BEGIN

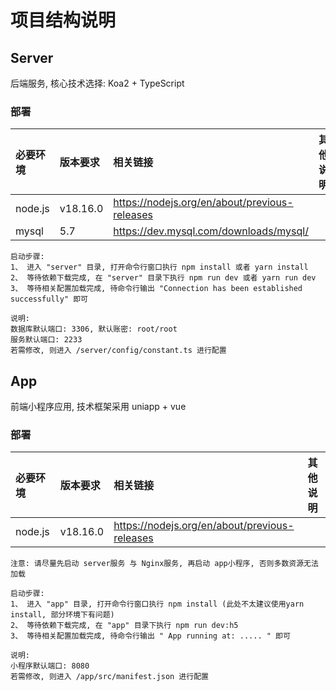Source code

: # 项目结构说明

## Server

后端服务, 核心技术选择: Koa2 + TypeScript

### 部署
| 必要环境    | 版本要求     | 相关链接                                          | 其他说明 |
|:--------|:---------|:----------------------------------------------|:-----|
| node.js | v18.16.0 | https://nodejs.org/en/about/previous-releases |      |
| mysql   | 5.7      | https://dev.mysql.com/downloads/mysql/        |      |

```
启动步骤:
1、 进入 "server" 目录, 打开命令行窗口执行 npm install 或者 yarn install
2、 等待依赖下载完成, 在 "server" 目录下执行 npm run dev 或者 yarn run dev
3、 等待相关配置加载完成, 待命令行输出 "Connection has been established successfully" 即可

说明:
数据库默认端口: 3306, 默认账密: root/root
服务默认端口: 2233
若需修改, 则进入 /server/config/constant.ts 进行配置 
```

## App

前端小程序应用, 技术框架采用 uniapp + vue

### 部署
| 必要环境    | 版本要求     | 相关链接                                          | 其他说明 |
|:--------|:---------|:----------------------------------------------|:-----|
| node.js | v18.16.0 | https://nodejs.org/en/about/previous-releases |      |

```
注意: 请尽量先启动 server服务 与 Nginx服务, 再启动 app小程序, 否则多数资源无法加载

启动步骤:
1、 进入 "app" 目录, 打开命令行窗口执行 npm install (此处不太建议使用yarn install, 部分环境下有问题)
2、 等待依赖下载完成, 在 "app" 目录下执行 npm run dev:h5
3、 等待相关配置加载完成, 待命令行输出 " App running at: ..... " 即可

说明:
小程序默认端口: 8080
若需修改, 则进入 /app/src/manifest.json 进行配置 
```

END
BEGIN

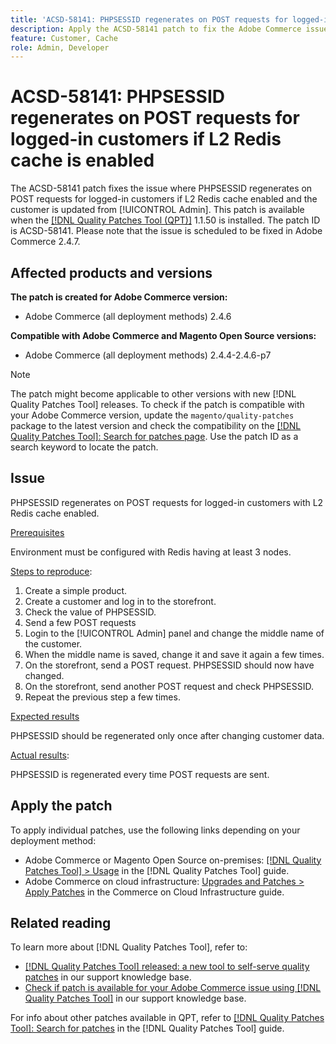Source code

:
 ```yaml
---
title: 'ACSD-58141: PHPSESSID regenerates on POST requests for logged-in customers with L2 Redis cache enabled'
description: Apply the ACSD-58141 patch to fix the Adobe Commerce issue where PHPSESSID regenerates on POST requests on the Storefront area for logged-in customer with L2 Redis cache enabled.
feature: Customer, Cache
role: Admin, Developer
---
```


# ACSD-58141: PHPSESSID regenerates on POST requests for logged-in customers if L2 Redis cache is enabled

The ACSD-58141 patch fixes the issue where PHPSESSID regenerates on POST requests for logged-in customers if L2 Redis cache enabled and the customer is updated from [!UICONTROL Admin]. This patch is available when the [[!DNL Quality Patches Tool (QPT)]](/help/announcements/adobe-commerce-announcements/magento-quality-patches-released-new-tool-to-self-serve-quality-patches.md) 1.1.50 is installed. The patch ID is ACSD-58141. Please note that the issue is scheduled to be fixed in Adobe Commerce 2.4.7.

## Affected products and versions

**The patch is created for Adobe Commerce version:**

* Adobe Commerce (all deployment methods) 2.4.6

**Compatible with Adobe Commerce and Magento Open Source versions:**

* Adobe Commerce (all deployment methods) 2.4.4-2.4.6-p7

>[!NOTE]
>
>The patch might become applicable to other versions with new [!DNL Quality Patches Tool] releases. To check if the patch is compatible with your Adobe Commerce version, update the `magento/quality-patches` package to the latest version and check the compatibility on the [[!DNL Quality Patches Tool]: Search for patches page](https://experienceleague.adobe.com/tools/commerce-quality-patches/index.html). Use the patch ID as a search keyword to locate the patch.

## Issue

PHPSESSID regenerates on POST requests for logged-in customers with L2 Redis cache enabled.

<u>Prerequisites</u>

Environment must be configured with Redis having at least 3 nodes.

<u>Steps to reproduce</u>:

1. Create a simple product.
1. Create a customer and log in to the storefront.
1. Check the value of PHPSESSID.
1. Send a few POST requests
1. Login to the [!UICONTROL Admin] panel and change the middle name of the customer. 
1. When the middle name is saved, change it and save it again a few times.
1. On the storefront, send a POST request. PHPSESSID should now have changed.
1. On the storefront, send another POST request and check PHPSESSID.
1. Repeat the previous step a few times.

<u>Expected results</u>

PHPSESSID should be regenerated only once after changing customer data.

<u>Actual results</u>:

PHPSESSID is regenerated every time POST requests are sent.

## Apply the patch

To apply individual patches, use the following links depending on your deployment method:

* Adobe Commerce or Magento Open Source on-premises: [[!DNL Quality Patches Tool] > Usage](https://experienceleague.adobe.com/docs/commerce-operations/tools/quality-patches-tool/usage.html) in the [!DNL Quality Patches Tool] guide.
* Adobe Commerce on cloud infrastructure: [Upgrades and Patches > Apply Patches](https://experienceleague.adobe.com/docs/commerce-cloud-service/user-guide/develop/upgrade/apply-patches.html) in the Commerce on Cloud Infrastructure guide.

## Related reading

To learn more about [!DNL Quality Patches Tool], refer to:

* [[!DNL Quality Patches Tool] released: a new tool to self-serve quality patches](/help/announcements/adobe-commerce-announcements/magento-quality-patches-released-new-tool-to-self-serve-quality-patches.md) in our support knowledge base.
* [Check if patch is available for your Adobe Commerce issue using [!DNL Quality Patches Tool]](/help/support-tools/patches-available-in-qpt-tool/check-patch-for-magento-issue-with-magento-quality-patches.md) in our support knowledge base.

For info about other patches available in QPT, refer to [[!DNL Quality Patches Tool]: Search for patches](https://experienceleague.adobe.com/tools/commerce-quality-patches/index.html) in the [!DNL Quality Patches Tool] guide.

END

TASK: Scan the records above for the string "experienceleague", then copy each line where it turns up.

WRITTEN ANSWER:
>The patch might become applicable to other versions with new [!DNL Quality Patches Tool] releases. To check if the patch is compatible with your Adobe Commerce version, update the `magento/quality-patches` package to the latest version and check the compatibility on the [[!DNL Quality Patches Tool]: Search for patches page](https://experienceleague.adobe.com/tools/commerce-quality-patches/index.html). Use the patch ID as a search keyword to locate the patch.
* Adobe Commerce or Magento Open Source on-premises: [[!DNL Quality Patches Tool] > Usage](https://experienceleague.adobe.com/docs/commerce-operations/tools/quality-patches-tool/usage.html) in the [!DNL Quality Patches Tool] guide.
* Adobe Commerce on cloud infrastructure: [Upgrades and Patches > Apply Patches](https://experienceleague.adobe.com/docs/commerce-cloud-service/user-guide/develop/upgrade/apply-patches.html) in the Commerce on Cloud Infrastructure guide.
For info about other patches available in QPT, refer to [[!DNL Quality Patches Tool]: Search for patches](https://experienceleague.adobe.com/tools/commerce-quality-patches/index.html) in the [!DNL Quality Patches Tool] guide.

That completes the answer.